The Liturgy of the Hours is meant to be prayed in community, the verses of the Psalms going back and forth between the two halves of the choir, one reader and a cantor leading the Psalm recitation. Originally, the LotH was also meant to be sung. For someone who is prayinging the LotH alone, this is good and bad news.

The good news is that since you are doing all the parts yourself it is easy. As long as you keep your ribbons in the right places all systems will be go. The bad news is that until you have witnessed the Benedictine Monks chanting the office, you will never really appreciate mystical beauty of the office.

Btw, did you know that there is a booklet out there that explains how to pray the office? I saw it once in a catalogue for Mother of Our Savior (MOSCompany.com). They also sell St. Anthony Golf Balls embossed with an image of St. Anthony who is widely known as the saint who helps people find lost objects. They are quite possibly the last golf balls you’ll ever need to buy!:rotfl: :rotfl: :rotfl:
 
Here is what I used to help me learn. I only pray morning and evening prayer and use Christian Prayer, but I didn’t take me horribly long to get the basics down, although even now, almost a year later, there are still occasional times when I’m not exactly sure what to do.
 
Ericka:

The Liturgy of the Hours is meant to be prayed in community, the verses of the Psalms going back and forth between the two halves of the choir, one reader and a cantor leading the Psalm recitation. Originally, the LotH was also meant to be sung. For someone who is prayinging the LotH alone, this is good and bad news.

The good news is that since you are doing all the parts yourself it is easy. As long as you keep your ribbons in the right places all systems will be go. The bad news is that until you have witnessed the Benedictine Monks chanting the office, you will never really appreciate mystical beauty of the office.

Btw, did you know that there is a booklet out there that explains how to pray the office? I saw it once in a catalogue for Mother of Our Savior (MOSCompany.com). They also sell St. Anthony Golf Balls embossed with an image of St. Anthony who is widely known as the saint who helps people find lost objects. They are quite possibly the last golf balls you’ll ever need to buy!:rotfl: :rotfl: :rotfl:
I have been wanting to travel to the Trappist Abbey that’s about 60+ miles away to pray with them, but since I don’t have a car right now… pretty close to impossible, but hopefully within the next month or two I’ll have a car and will be able to make regular trips. Also there is a parish about 30 miles away that prays the Morning and Evening Prayer. I only personally know one person who prays LotH, but there are some other people that I don’t know so well that I’ve heard mention the Brevariay or Divine Office and praying them.

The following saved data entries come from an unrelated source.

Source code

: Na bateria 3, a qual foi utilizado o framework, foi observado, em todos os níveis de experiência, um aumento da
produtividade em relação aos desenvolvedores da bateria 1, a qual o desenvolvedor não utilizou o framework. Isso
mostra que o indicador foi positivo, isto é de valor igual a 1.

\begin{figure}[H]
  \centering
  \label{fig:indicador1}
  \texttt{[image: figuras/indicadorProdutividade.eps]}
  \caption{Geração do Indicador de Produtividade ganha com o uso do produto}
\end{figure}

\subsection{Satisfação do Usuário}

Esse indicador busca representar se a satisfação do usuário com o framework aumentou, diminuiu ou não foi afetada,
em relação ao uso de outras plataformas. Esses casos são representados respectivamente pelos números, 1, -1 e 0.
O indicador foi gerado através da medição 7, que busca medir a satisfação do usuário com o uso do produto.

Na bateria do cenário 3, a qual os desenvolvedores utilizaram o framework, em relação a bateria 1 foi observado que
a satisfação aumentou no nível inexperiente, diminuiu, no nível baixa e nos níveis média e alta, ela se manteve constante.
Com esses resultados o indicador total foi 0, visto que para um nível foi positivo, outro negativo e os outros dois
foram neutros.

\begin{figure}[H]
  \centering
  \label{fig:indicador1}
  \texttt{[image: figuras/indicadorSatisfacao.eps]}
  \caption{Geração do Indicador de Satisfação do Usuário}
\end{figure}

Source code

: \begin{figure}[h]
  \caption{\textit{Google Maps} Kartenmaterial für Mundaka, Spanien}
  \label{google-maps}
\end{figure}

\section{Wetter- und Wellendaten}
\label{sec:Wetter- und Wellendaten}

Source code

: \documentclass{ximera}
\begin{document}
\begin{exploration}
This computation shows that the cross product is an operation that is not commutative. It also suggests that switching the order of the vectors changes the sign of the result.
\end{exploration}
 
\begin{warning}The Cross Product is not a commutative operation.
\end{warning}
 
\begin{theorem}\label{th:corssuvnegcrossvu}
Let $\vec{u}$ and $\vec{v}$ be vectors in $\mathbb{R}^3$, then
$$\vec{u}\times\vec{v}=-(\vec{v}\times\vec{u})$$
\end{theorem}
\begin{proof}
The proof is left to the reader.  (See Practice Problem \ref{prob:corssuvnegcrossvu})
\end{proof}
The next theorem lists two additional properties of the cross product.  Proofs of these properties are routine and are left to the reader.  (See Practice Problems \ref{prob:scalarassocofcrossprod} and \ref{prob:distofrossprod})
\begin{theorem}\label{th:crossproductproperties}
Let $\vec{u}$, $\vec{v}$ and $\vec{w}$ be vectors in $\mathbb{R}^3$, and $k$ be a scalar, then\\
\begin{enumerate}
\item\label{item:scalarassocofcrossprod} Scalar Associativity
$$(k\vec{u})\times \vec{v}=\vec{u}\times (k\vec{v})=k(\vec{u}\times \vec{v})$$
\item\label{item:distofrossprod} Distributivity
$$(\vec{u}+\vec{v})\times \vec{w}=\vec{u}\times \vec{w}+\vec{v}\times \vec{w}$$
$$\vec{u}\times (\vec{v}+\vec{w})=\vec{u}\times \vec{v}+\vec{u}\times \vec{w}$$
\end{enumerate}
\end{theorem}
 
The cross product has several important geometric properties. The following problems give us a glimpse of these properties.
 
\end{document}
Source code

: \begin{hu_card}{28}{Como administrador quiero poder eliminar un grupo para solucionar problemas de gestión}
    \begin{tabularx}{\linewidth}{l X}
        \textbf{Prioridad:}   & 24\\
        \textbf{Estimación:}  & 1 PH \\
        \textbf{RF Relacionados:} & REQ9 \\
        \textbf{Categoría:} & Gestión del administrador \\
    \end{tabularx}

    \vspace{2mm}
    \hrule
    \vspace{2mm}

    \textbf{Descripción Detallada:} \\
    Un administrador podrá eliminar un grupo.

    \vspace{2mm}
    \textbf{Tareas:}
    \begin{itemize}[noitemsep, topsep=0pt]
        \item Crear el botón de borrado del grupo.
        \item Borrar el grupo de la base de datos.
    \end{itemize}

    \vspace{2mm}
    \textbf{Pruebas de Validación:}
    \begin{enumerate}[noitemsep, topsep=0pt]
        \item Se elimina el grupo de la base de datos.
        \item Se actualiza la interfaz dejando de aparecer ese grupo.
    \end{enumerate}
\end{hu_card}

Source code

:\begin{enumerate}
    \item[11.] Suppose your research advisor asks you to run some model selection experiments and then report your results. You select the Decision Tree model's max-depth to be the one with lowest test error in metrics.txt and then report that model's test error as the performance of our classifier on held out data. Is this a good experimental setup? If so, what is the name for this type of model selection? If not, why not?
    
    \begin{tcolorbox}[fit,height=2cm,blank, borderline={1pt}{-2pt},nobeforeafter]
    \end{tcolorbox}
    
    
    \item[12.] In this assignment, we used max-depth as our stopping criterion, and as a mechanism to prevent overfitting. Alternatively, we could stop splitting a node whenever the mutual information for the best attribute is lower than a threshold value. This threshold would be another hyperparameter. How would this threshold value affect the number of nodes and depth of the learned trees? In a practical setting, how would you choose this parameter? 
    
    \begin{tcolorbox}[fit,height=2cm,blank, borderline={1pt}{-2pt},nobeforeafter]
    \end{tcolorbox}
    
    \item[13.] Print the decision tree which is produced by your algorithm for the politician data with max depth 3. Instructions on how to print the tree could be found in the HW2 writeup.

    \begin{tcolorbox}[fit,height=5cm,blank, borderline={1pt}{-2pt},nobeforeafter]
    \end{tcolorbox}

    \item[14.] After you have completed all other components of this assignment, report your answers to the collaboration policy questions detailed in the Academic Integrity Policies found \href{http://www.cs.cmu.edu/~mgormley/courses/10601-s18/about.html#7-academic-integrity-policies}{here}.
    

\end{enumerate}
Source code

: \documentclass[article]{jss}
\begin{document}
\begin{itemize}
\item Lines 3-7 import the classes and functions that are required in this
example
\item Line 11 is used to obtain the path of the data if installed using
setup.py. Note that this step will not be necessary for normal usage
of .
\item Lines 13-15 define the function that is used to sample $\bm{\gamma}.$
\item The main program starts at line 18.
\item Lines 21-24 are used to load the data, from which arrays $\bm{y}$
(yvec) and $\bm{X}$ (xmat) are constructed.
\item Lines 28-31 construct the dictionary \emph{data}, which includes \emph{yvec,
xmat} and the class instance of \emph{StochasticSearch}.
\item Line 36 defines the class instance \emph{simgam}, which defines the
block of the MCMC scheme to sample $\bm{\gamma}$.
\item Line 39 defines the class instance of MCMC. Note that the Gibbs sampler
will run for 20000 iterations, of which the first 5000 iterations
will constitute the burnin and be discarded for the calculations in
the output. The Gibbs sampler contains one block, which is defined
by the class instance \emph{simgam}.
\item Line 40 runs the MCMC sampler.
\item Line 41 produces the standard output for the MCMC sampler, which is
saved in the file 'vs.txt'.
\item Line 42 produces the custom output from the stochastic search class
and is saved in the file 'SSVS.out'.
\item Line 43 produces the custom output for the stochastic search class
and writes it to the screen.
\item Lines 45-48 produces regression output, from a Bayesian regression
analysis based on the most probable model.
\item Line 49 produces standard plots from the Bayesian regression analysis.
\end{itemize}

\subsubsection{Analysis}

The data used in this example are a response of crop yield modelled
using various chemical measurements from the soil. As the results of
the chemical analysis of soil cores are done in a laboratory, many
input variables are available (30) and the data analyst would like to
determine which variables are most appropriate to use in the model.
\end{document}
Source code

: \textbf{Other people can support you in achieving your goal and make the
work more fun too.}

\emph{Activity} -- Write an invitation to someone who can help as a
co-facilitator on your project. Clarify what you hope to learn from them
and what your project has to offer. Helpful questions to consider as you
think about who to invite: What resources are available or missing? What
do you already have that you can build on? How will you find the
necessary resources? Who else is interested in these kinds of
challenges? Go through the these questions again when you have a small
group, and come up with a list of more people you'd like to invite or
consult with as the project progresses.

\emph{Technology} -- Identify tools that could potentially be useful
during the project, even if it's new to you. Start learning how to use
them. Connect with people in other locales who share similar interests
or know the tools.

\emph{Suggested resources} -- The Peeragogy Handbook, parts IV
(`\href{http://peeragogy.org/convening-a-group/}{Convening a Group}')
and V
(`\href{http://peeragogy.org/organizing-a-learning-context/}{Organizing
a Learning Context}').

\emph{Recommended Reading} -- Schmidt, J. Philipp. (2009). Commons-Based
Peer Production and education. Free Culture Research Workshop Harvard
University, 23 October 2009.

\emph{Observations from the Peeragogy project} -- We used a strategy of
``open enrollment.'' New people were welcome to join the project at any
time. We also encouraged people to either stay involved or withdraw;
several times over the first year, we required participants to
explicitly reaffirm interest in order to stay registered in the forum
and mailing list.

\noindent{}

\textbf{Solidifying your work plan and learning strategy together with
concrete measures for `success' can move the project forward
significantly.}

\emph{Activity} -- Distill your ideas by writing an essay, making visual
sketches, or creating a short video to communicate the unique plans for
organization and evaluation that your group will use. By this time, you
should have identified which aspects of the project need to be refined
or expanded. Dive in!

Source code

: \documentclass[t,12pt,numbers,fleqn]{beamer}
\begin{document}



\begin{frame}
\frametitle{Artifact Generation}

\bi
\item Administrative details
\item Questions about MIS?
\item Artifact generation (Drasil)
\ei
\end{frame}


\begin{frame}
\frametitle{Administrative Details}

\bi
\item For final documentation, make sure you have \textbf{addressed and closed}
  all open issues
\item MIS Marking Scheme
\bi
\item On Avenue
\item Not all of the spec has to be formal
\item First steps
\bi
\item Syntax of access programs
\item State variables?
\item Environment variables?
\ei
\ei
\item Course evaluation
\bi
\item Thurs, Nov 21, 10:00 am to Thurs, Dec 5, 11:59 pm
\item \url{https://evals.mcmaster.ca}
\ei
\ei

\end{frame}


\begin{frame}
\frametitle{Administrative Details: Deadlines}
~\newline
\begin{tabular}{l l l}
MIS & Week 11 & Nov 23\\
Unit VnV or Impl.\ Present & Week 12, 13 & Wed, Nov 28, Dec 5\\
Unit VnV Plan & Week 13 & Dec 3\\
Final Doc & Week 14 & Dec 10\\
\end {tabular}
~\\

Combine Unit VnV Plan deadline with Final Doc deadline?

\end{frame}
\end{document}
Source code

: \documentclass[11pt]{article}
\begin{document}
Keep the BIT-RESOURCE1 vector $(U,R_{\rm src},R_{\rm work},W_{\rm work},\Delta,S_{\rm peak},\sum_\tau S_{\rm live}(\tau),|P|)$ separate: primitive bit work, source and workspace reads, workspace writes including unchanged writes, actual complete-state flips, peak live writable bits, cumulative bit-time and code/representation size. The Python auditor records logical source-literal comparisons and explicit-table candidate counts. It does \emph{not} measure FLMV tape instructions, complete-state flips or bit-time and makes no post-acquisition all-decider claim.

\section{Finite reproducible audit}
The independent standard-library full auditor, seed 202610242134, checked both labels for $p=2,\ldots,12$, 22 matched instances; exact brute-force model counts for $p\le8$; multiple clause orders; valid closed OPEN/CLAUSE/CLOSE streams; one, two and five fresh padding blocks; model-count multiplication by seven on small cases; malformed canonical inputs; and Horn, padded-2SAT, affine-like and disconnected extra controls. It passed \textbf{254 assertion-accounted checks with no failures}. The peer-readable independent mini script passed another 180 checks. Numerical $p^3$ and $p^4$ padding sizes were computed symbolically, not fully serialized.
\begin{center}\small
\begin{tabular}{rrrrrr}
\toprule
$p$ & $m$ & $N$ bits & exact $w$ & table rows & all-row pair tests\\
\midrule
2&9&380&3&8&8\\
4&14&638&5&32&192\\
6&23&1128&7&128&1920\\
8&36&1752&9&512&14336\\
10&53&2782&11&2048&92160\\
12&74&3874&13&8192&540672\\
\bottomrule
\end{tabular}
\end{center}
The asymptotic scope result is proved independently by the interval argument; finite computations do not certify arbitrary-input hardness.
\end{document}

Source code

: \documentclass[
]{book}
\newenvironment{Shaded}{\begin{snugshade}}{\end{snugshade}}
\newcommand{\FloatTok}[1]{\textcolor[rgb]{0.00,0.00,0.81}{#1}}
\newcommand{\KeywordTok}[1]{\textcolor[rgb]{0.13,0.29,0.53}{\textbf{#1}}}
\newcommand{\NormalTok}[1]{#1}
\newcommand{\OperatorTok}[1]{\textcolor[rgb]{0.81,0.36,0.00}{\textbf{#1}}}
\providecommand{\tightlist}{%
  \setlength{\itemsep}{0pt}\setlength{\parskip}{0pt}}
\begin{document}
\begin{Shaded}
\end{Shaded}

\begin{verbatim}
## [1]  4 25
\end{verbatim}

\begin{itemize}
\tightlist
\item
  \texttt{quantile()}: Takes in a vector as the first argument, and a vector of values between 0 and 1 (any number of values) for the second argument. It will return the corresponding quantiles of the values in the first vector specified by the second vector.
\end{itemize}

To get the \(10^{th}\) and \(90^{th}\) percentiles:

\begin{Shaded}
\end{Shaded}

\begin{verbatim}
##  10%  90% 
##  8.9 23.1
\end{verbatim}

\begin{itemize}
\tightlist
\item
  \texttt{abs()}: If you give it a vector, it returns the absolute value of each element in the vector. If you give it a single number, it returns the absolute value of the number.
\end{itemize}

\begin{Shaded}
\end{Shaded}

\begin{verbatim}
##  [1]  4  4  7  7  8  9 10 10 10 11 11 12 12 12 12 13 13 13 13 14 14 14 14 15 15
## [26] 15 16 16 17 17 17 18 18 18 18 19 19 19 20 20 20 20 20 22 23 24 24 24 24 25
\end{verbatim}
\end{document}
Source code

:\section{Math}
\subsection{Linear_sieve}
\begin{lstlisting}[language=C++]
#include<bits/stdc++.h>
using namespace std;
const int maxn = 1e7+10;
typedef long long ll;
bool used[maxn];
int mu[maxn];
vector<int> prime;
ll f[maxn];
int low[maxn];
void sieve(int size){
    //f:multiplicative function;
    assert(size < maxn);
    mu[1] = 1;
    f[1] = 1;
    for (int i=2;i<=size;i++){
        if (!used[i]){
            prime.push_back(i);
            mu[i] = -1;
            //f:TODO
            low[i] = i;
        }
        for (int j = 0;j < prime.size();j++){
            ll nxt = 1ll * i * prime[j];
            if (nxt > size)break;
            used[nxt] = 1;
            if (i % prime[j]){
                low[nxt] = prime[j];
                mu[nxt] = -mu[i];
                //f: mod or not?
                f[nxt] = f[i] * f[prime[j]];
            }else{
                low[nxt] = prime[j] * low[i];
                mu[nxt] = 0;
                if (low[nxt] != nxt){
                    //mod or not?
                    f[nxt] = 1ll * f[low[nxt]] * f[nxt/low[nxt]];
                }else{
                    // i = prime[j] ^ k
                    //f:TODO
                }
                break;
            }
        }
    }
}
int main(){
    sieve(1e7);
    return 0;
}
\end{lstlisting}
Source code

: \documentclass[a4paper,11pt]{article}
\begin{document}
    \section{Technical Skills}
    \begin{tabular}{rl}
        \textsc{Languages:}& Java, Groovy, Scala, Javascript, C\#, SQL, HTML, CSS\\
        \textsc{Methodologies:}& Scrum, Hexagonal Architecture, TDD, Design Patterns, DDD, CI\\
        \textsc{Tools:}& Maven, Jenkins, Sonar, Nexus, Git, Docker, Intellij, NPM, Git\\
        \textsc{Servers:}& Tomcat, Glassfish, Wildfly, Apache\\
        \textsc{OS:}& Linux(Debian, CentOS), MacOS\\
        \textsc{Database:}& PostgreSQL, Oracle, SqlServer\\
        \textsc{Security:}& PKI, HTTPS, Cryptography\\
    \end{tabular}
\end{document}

Karen, thank you so much for sharing that link! I didn’t get a chance to take a very long look at it, but the quick look I did take seems to be very helpful. 🙂 It’s bookmarked for future reference.

:rotfl: :rotfl: 😃 I know a few golfers that probably needed the St. Anthony golf balls… It seems the one they were using had a homing device towards water hazards.
 
Here is what I used to help me learn. I only pray morning and evening prayer and use Christian Prayer, but I didn’t take me horribly long to get the basics down, although even now, almost a year later, there are still occasional times when I’m not exactly sure what to do.
Sorry to jump in, but this is a great link, thanks for posting! I have also been thinking about trying to pray the divine office and wasn’t sure where to begin!! 👍
 
The Divine Office for Dodos: A Step-By-Step Guide to Praying the Liturgy of the Hours by Madelyn Nugent $8.95

I just ordered this book today.
 
Why not ask your pastor for help? Isn’t that what he’s there for?
 
**
My question is for others who do pray the Divine Office and have for awhile. How long did it take you to be able to pray it and not be completely confused?
Is there something specific you find confusing? I admit, there can be an occasional question of what celebration trumps what, but once you’ve settled such calendar questions, the Offices seem straightforward.

What prompts you to take up a discipline if you do not understand it?

tee
 
**

Is there something specific you find confusing? I admit, there can be an occasional question of what celebration trumps what, but once you’ve settled such calendar questions, the Offices seem straightforward.

What prompts you to take up a discipline if you do not understand it?

tee

You may as well ask why a NO Kumbayahoo would suddenly want to go to a Latin Mass, buy a Missal, and learn to read chant notation after thirty-odd comfortable years of vernacular, guitars, and Living With Christ. :whistle:

It’s there, it’s Catholic, and it’s ours.

Maybe we’re seeking to more fully immerse ourselves in our Faith.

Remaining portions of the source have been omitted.